EXERCISE OBJECTIVE:
Only the lines from the one with "### Advanced Shot Configuration" through the end of the material below belong in the reply; transcribe them exactly.

TASK INPUT:

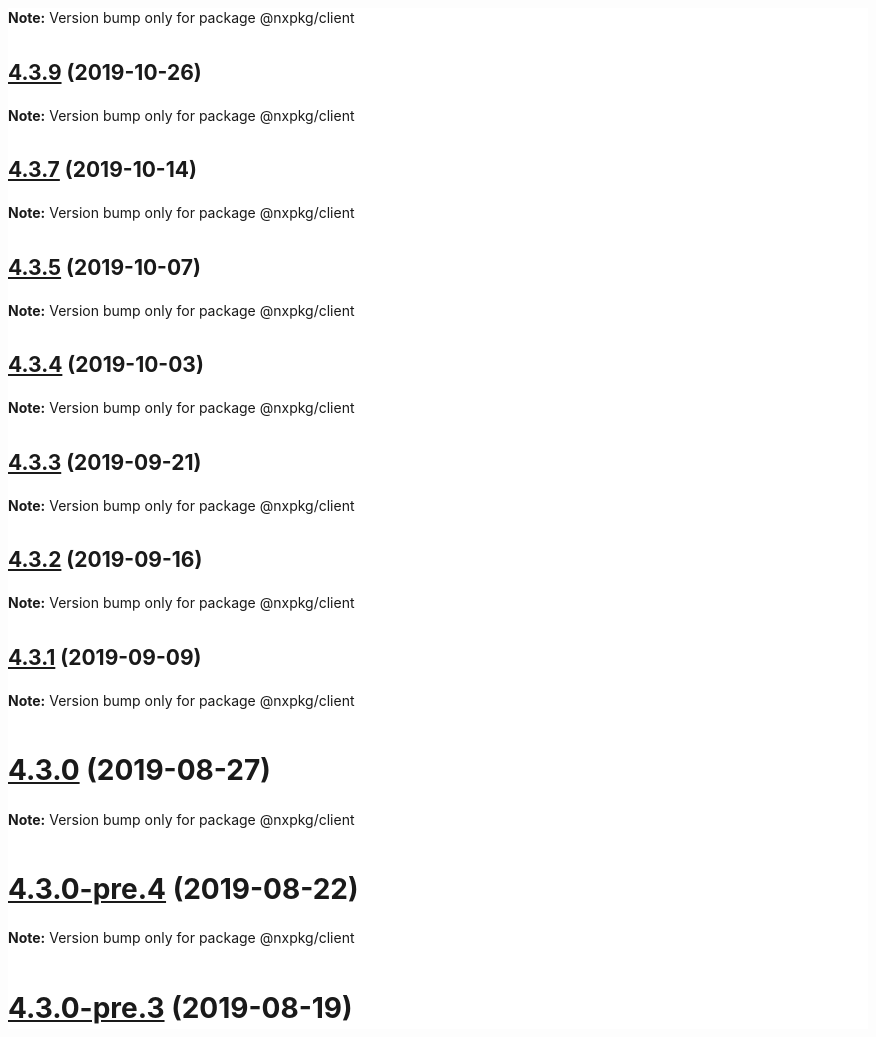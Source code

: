 **Note:** Version bump only for package @nxpkg/client

## [4.3.9](https://github.com/nxpkg/nxpkg/compare/v4.3.8...v4.3.9) (2019-10-26)

**Note:** Version bump only for package @nxpkg/client

## [4.3.7](https://github.com/nxpkg/nxpkg/compare/v4.3.6...v4.3.7) (2019-10-14)

**Note:** Version bump only for package @nxpkg/client

## [4.3.5](https://github.com/nxpkg/nxpkg/compare/v4.3.4...v4.3.5) (2019-10-07)

**Note:** Version bump only for package @nxpkg/client

## [4.3.4](https://github.com/nxpkg/nxpkg/compare/v4.3.3...v4.3.4) (2019-10-03)

**Note:** Version bump only for package @nxpkg/client

## [4.3.3](https://github.com/nxpkg/nxpkg/compare/v4.3.2...v4.3.3) (2019-09-21)

**Note:** Version bump only for package @nxpkg/client

## [4.3.2](https://github.com/nxpkg/nxpkg/compare/v4.3.1...v4.3.2) (2019-09-16)

**Note:** Version bump only for package @nxpkg/client

## [4.3.1](https://github.com/nxpkg/nxpkg/compare/v4.3.0...v4.3.1) (2019-09-09)

**Note:** Version bump only for package @nxpkg/client

# [4.3.0](https://github.com/nxpkg/nxpkg/compare/v4.3.0-pre.4...v4.3.0) (2019-08-27)

**Note:** Version bump only for package @nxpkg/client

# [4.3.0-pre.4](https://github.com/nxpkg/nxpkg/compare/v4.3.0-pre.3...v4.3.0-pre.4) (2019-08-22)

**Note:** Version bump only for package @nxpkg/client

# [4.3.0-pre.3](https://github.com/nxpkg/nxpkg/compare/v4.3.0-pre.2...v4.3.0-pre.3) (2019-08-19)
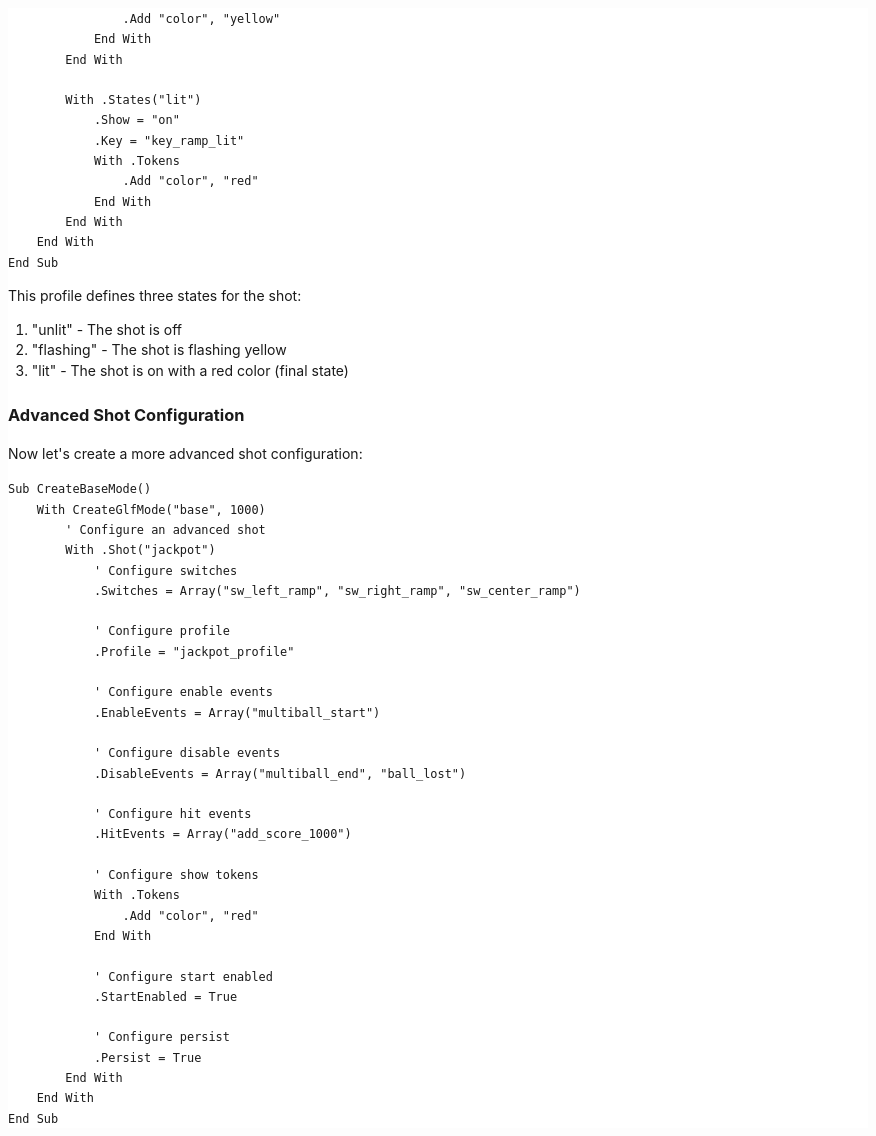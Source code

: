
 ```
                .Add "color", "yellow"
            End With
        End With
        
        With .States("lit")
            .Show = "on"
            .Key = "key_ramp_lit"
            With .Tokens
                .Add "color", "red"
            End With
        End With
    End With
End Sub
```

This profile defines three states for the shot:
1. "unlit" - The shot is off
2. "flashing" - The shot is flashing yellow
3. "lit" - The shot is on with a red color (final state)

### Advanced Shot Configuration

Now let's create a more advanced shot configuration:

```
Sub CreateBaseMode()
    With CreateGlfMode("base", 1000)
        ' Configure an advanced shot
        With .Shot("jackpot")
            ' Configure switches
            .Switches = Array("sw_left_ramp", "sw_right_ramp", "sw_center_ramp")
            
            ' Configure profile
            .Profile = "jackpot_profile"
            
            ' Configure enable events
            .EnableEvents = Array("multiball_start")
            
            ' Configure disable events
            .DisableEvents = Array("multiball_end", "ball_lost")
            
            ' Configure hit events
            .HitEvents = Array("add_score_1000")
            
            ' Configure show tokens
            With .Tokens
                .Add "color", "red"
            End With
            
            ' Configure start enabled
            .StartEnabled = True
            
            ' Configure persist
            .Persist = True
        End With
    End With
End Sub
```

WRITTEN REPLY:
### Advanced Shot Configuration

Now let's create a more advanced shot configuration:

```
Sub CreateBaseMode()
    With CreateGlfMode("base", 1000)
        ' Configure an advanced shot
        With .Shot("jackpot")
            ' Configure switches
            .Switches = Array("sw_left_ramp", "sw_right_ramp", "sw_center_ramp")
            
            ' Configure profile
            .Profile = "jackpot_profile"
            
            ' Configure enable events
            .EnableEvents = Array("multiball_start")
            
            ' Configure disable events
            .DisableEvents = Array("multiball_end", "ball_lost")
            
            ' Configure hit events
            .HitEvents = Array("add_score_1000")
            
            ' Configure show tokens
            With .Tokens
                .Add "color", "red"
            End With
            
            ' Configure start enabled
            .StartEnabled = True
            
            ' Configure persist
            .Persist = True
        End With
    End With
End Sub
```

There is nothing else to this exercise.